#### Task objective:
Set down every record below exactly as it stands, minus the pictures.

(Saved entries)

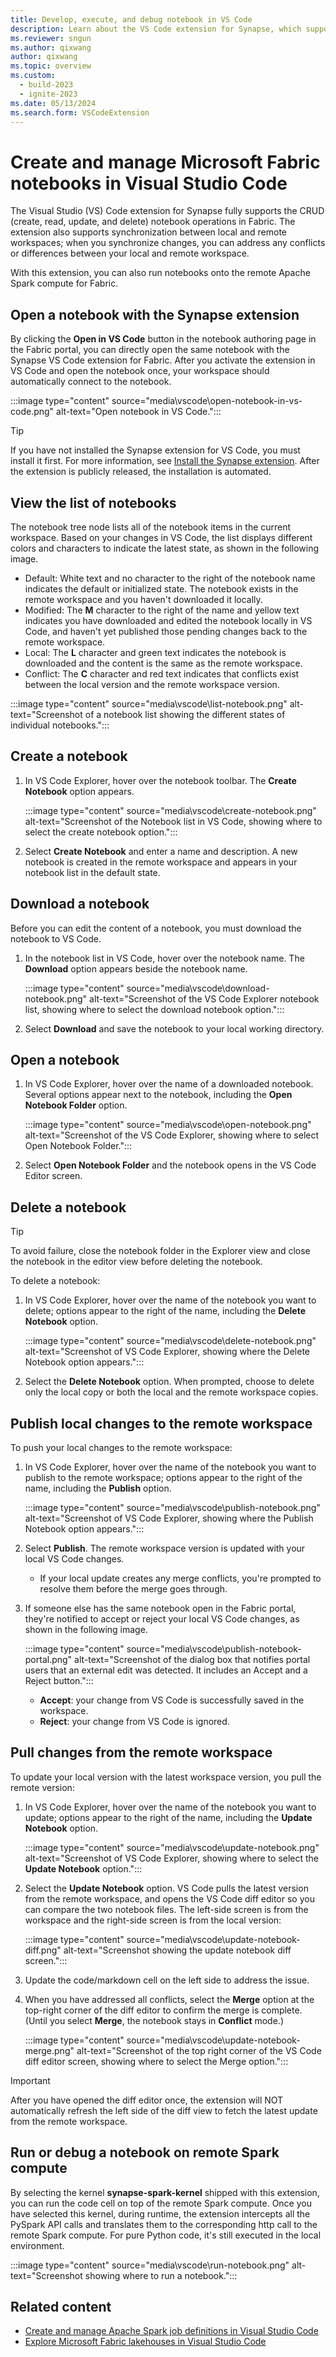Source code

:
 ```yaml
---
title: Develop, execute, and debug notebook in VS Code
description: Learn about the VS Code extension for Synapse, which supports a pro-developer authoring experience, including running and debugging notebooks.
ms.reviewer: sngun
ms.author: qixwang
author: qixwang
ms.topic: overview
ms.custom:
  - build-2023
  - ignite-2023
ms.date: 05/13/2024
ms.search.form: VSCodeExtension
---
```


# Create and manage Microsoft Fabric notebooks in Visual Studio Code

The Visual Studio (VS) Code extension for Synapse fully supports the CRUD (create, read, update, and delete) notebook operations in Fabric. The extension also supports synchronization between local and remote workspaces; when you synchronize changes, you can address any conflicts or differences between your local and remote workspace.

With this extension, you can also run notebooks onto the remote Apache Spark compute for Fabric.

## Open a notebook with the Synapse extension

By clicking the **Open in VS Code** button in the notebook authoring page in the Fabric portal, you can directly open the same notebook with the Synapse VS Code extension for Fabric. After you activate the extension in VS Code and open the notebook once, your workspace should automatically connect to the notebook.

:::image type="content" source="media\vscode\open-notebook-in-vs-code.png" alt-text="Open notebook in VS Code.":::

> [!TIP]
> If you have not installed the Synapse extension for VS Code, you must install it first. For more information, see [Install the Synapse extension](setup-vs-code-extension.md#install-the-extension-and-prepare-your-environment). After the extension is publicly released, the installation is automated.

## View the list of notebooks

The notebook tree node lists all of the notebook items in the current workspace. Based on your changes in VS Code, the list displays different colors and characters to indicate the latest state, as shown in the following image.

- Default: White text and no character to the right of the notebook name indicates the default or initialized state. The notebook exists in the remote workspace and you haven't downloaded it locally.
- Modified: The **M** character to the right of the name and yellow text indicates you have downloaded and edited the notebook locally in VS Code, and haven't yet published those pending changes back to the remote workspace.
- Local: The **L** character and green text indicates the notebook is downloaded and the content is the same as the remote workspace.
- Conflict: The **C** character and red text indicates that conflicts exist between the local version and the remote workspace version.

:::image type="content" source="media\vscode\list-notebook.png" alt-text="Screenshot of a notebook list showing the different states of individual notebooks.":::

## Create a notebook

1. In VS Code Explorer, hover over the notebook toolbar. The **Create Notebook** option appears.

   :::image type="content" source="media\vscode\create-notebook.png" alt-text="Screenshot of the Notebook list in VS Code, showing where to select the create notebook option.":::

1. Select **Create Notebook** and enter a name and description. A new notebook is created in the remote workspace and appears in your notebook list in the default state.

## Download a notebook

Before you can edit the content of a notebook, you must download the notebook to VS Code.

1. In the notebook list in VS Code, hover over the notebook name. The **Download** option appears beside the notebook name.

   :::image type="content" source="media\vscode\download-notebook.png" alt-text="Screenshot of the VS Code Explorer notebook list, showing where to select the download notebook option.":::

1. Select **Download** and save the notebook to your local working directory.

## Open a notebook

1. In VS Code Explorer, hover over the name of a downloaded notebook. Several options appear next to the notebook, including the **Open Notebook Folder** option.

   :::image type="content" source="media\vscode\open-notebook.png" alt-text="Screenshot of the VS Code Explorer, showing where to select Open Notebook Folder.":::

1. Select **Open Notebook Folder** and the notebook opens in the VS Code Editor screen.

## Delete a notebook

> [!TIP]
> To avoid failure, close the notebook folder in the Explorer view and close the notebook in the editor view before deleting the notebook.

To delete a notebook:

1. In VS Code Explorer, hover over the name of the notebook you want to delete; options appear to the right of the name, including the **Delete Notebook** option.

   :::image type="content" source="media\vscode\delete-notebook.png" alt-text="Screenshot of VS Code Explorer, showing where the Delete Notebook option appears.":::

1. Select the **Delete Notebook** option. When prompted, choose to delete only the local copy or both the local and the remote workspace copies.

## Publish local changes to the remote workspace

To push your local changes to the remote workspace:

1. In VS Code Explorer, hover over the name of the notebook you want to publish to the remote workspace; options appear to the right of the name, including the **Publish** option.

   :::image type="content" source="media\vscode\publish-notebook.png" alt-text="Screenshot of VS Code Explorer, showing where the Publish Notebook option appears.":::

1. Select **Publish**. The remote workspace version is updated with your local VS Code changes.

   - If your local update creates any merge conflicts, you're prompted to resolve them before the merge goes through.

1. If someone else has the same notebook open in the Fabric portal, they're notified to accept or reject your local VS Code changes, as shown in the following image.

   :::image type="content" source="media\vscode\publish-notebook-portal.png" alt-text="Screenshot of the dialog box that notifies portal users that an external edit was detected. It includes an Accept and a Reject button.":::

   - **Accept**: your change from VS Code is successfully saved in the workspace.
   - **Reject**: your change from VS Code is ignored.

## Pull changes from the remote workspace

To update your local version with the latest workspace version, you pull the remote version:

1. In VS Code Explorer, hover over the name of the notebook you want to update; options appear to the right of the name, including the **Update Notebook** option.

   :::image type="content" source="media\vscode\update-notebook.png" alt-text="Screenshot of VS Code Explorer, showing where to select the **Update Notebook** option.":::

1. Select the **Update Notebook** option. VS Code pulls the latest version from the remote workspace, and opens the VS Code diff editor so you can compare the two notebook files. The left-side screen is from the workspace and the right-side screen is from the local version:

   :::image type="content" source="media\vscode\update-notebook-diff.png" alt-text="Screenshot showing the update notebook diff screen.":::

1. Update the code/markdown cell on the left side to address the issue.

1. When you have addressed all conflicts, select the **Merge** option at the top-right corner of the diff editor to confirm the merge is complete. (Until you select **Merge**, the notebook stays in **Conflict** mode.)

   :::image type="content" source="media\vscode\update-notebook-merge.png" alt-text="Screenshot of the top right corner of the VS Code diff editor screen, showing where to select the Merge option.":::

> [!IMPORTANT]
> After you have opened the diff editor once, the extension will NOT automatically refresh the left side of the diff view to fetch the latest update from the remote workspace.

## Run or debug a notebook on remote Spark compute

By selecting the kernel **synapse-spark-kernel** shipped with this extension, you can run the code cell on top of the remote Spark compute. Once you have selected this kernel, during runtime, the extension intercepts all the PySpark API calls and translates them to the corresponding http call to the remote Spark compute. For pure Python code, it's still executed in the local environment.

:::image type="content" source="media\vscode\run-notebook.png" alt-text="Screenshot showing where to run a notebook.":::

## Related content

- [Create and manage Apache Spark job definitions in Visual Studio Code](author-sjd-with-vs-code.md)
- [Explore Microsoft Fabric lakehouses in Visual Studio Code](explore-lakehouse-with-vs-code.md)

#### Solution for this problem:
Source code

:
 ```yaml
---
title: Develop, execute, and debug notebook in VS Code
description: Learn about the VS Code extension for Synapse, which supports a pro-developer authoring experience, including running and debugging notebooks.
ms.reviewer: sngun
ms.author: qixwang
author: qixwang
ms.topic: overview
ms.custom:
  - build-2023
  - ignite-2023
ms.date: 05/13/2024
ms.search.form: VSCodeExtension
---
```


# Create and manage Microsoft Fabric notebooks in Visual Studio Code

The Visual Studio (VS) Code extension for Synapse fully supports the CRUD (create, read, update, and delete) notebook operations in Fabric. The extension also supports synchronization between local and remote workspaces; when you synchronize changes, you can address any conflicts or differences between your local and remote workspace.

With this extension, you can also run notebooks onto the remote Apache Spark compute for Fabric.

## Open a notebook with the Synapse extension

By clicking the **Open in VS Code** button in the notebook authoring page in the Fabric portal, you can directly open the same notebook with the Synapse VS Code extension for Fabric. After you activate the extension in VS Code and open the notebook once, your workspace should automatically connect to the notebook.

:::image type="content" source="media\vscode\open-notebook-in-vs-code.png" alt-text="Open notebook in VS Code.":::

> [!TIP]
> If you have not installed the Synapse extension for VS Code, you must install it first. For more information, see [Install the Synapse extension](setup-vs-code-extension.md#install-the-extension-and-prepare-your-environment). After the extension is publicly released, the installation is automated.

## View the list of notebooks

The notebook tree node lists all of the notebook items in the current workspace. Based on your changes in VS Code, the list displays different colors and characters to indicate the latest state, as shown in the following image.

- Default: White text and no character to the right of the notebook name indicates the default or initialized state. The notebook exists in the remote workspace and you haven't downloaded it locally.
- Modified: The **M** character to the right of the name and yellow text indicates you have downloaded and edited the notebook locally in VS Code, and haven't yet published those pending changes back to the remote workspace.
- Local: The **L** character and green text indicates the notebook is downloaded and the content is the same as the remote workspace.
- Conflict: The **C** character and red text indicates that conflicts exist between the local version and the remote workspace version.

:::image type="content" source="media\vscode\list-notebook.png" alt-text="Screenshot of a notebook list showing the different states of individual notebooks.":::

## Create a notebook

1. In VS Code Explorer, hover over the notebook toolbar. The **Create Notebook** option appears.

   :::image type="content" source="media\vscode\create-notebook.png" alt-text="Screenshot of the Notebook list in VS Code, showing where to select the create notebook option.":::

1. Select **Create Notebook** and enter a name and description. A new notebook is created in the remote workspace and appears in your notebook list in the default state.

## Download a notebook

Before you can edit the content of a notebook, you must download the notebook to VS Code.

1. In the notebook list in VS Code, hover over the notebook name. The **Download** option appears beside the notebook name.

   :::image type="content" source="media\vscode\download-notebook.png" alt-text="Screenshot of the VS Code Explorer notebook list, showing where to select the download notebook option.":::

1. Select **Download** and save the notebook to your local working directory.

## Open a notebook

1. In VS Code Explorer, hover over the name of a downloaded notebook. Several options appear next to the notebook, including the **Open Notebook Folder** option.

   :::image type="content" source="media\vscode\open-notebook.png" alt-text="Screenshot of the VS Code Explorer, showing where to select Open Notebook Folder.":::

1. Select **Open Notebook Folder** and the notebook opens in the VS Code Editor screen.

## Delete a notebook

> [!TIP]
> To avoid failure, close the notebook folder in the Explorer view and close the notebook in the editor view before deleting the notebook.

To delete a notebook:

1. In VS Code Explorer, hover over the name of the notebook you want to delete; options appear to the right of the name, including the **Delete Notebook** option.

   :::image type="content" source="media\vscode\delete-notebook.png" alt-text="Screenshot of VS Code Explorer, showing where the Delete Notebook option appears.":::

1. Select the **Delete Notebook** option. When prompted, choose to delete only the local copy or both the local and the remote workspace copies.

## Publish local changes to the remote workspace

To push your local changes to the remote workspace:

1. In VS Code Explorer, hover over the name of the notebook you want to publish to the remote workspace; options appear to the right of the name, including the **Publish** option.

   :::image type="content" source="media\vscode\publish-notebook.png" alt-text="Screenshot of VS Code Explorer, showing where the Publish Notebook option appears.":::

1. Select **Publish**. The remote workspace version is updated with your local VS Code changes.

   - If your local update creates any merge conflicts, you're prompted to resolve them before the merge goes through.

1. If someone else has the same notebook open in the Fabric portal, they're notified to accept or reject your local VS Code changes, as shown in the following image.

   :::image type="content" source="media\vscode\publish-notebook-portal.png" alt-text="Screenshot of the dialog box that notifies portal users that an external edit was detected. It includes an Accept and a Reject button.":::

   - **Accept**: your change from VS Code is successfully saved in the workspace.
   - **Reject**: your change from VS Code is ignored.

## Pull changes from the remote workspace

To update your local version with the latest workspace version, you pull the remote version:

1. In VS Code Explorer, hover over the name of the notebook you want to update; options appear to the right of the name, including the **Update Notebook** option.

   :::image type="content" source="media\vscode\update-notebook.png" alt-text="Screenshot of VS Code Explorer, showing where to select the **Update Notebook** option.":::

1. Select the **Update Notebook** option. VS Code pulls the latest version from the remote workspace, and opens the VS Code diff editor so you can compare the two notebook files. The left-side screen is from the workspace and the right-side screen is from the local version:

   :::image type="content" source="media\vscode\update-notebook-diff.png" alt-text="Screenshot showing the update notebook diff screen.":::

1. Update the code/markdown cell on the left side to address the issue.

1. When you have addressed all conflicts, select the **Merge** option at the top-right corner of the diff editor to confirm the merge is complete. (Until you select **Merge**, the notebook stays in **Conflict** mode.)

   :::image type="content" source="media\vscode\update-notebook-merge.png" alt-text="Screenshot of the top right corner of the VS Code diff editor screen, showing where to select the Merge option.":::

> [!IMPORTANT]
> After you have opened the diff editor once, the extension will NOT automatically refresh the left side of the diff view to fetch the latest update from the remote workspace.

## Run or debug a notebook on remote Spark compute

By selecting the kernel **synapse-spark-kernel** shipped with this extension, you can run the code cell on top of the remote Spark compute. Once you have selected this kernel, during runtime, the extension intercepts all the PySpark API calls and translates them to the corresponding http call to the remote Spark compute. For pure Python code, it's still executed in the local environment.

:::image type="content" source="media\vscode\run-notebook.png" alt-text="Screenshot showing where to run a notebook.":::

## Related content

- [Create and manage Apache Spark job definitions in Visual Studio Code](author-sjd-with-vs-code.md)
- [Explore Microsoft Fabric lakehouses in Visual Studio Code](explore-lakehouse-with-vs-code.md)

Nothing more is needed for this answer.